What many new entrepreneurs dismiss in these scenarios is that building a successful business is not a result of offering a great solution to a problem. There is no flock of customers that will immediately appear upon creating a great product or service, because the actual product or service is a tiny sliver of one’s consideration when shopping.
When human beings shop for products or services, several inner and external drivers and triggers interact with each other to either prompt or stop a purchase.
A large challenge of entrepreneurship and building a startup is figuring out how to craft and control these drivers and triggers. Therefore, startups are usually working on how to build up their customer base, or how to hold on to their current customer base.
If you really dig into the background of successful startups and their leaders, you’ll find stories of struggle and a thousand pivots on this journey of getting more customers or keeping existing customers happy. At the end of all of their journeys, they attribute one characteristic to the success of their ventures — active persistence.
Active Persistence
Active persistence is when one persistently works on his/her startup by actively engaging in stimulating its growth and problem solving its major challenges throughout all the startup’s ups and downs. Startup founders may explain this as simply ‘sticking it out longer than other startups’ or attribute it to being a ‘cockroach startup’.
A business owner that consistently exercises active persistence should be dynamic in analyzing the business’ messaging and branding, KPIs, sales trends, customer purchasing behaviors, and leveraging everything that they’re learning to make revisions and improvements to their business. Once this active persistence helps the business reach its goals, continued active persistence helps the business stay competitive amongst changing market trends and competitors.

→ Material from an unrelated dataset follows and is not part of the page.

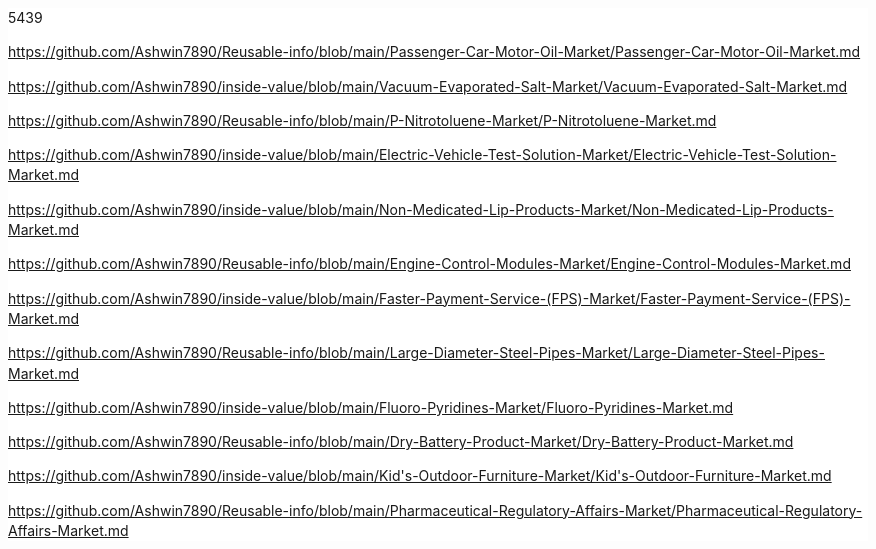 5439</p><p><a href="https://github.com/Ashwin7890/Reusable-info/blob/main/Passenger-Car-Motor-Oil-Market/Passenger-Car-Motor-Oil-Market.md">https://github.com/Ashwin7890/Reusable-info/blob/main/Passenger-Car-Motor-Oil-Market/Passenger-Car-Motor-Oil-Market.md</a></p><p><a href="https://github.com/Ashwin7890/inside-value/blob/main/Vacuum-Evaporated-Salt-Market/Vacuum-Evaporated-Salt-Market.md">https://github.com/Ashwin7890/inside-value/blob/main/Vacuum-Evaporated-Salt-Market/Vacuum-Evaporated-Salt-Market.md</a></p><p><a href="https://github.com/Ashwin7890/Reusable-info/blob/main/P-Nitrotoluene-Market/P-Nitrotoluene-Market.md">https://github.com/Ashwin7890/Reusable-info/blob/main/P-Nitrotoluene-Market/P-Nitrotoluene-Market.md</a></p><p><a href="https://github.com/Ashwin7890/inside-value/blob/main/Electric-Vehicle-Test-Solution-Market/Electric-Vehicle-Test-Solution-Market.md">https://github.com/Ashwin7890/inside-value/blob/main/Electric-Vehicle-Test-Solution-Market/Electric-Vehicle-Test-Solution-Market.md</a></p><p><a href="https://github.com/Ashwin7890/inside-value/blob/main/Non-Medicated-Lip-Products-Market/Non-Medicated-Lip-Products-Market.md">https://github.com/Ashwin7890/inside-value/blob/main/Non-Medicated-Lip-Products-Market/Non-Medicated-Lip-Products-Market.md</a></p><p><a href="https://github.com/Ashwin7890/Reusable-info/blob/main/Engine-Control-Modules-Market/Engine-Control-Modules-Market.md">https://github.com/Ashwin7890/Reusable-info/blob/main/Engine-Control-Modules-Market/Engine-Control-Modules-Market.md</a></p><p><a href="https://github.com/Ashwin7890/inside-value/blob/main/Faster-Payment-Service-(FPS)-Market/Faster-Payment-Service-(FPS)-Market.md">https://github.com/Ashwin7890/inside-value/blob/main/Faster-Payment-Service-(FPS)-Market/Faster-Payment-Service-(FPS)-Market.md</a></p><p><a href="https://github.com/Ashwin7890/Reusable-info/blob/main/Large-Diameter-Steel-Pipes-Market/Large-Diameter-Steel-Pipes-Market.md">https://github.com/Ashwin7890/Reusable-info/blob/main/Large-Diameter-Steel-Pipes-Market/Large-Diameter-Steel-Pipes-Market.md</a></p><p><a href="https://github.com/Ashwin7890/inside-value/blob/main/Fluoro-Pyridines-Market/Fluoro-Pyridines-Market.md">https://github.com/Ashwin7890/inside-value/blob/main/Fluoro-Pyridines-Market/Fluoro-Pyridines-Market.md</a></p><p><a href="https://github.com/Ashwin7890/Reusable-info/blob/main/Dry-Battery-Product-Market/Dry-Battery-Product-Market.md">https://github.com/Ashwin7890/Reusable-info/blob/main/Dry-Battery-Product-Market/Dry-Battery-Product-Market.md</a></p><p><a href="https://github.com/Ashwin7890/inside-value/blob/main/Kid's-Outdoor-Furniture-Market/Kid's-Outdoor-Furniture-Market.md">https://github.com/Ashwin7890/inside-value/blob/main/Kid's-Outdoor-Furniture-Market/Kid's-Outdoor-Furniture-Market.md</a></p><p><a href="https://github.com/Ashwin7890/Reusable-info/blob/main/Pharmaceutical-Regulatory-Affairs-Market/Pharmaceutical-Regulatory-Affairs-Market.md">https://github.com/Ashwin7890/Reusable-info/blob/main/Pharmaceutical-Regulatory-Affairs-Market/Pharmaceutical-Regulatory-Affairs-Market.md</a></p>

Is Your Startup Right For You?
If this journey of active persistence does not initially sound appealing to you in regards to your startup, it is a great hint of whether this particular startup will succeed with you behind the wheel. Regardless of how great your business’ product or service is, if it is not steered by an enthusiastic leader who is willing to continuously adapt the product or service to real-world roadblocks and changes 6 months or 8 years from now, then the business has a small likelihood of succeeding in your hands.
The journey of creating a startup is a marathon, not a sprint. This journey is a testament of what you can accomplish with the business’ products or services in 10 years, rather than what you can accomplish in 1 year. To build something truly great, you need time.
If the idea of working on your startup for 10 years just made your stomach drop, come to terms with the fact that you are either a serial entrepreneur who will be transferring the reins to a successor, or that this startup is simply not for you.
To learn more about specific entrepreneurs’ journey of active persistence throughout their careers, or to commiserate as you start your marathon, here are some great reads: Shoe Dog: A Memoir By The Creator of Nike, by Phil Knight, The Hard Thing About Hard Things, by Ben Horowitz and Explosive Growth by Chris Lerner.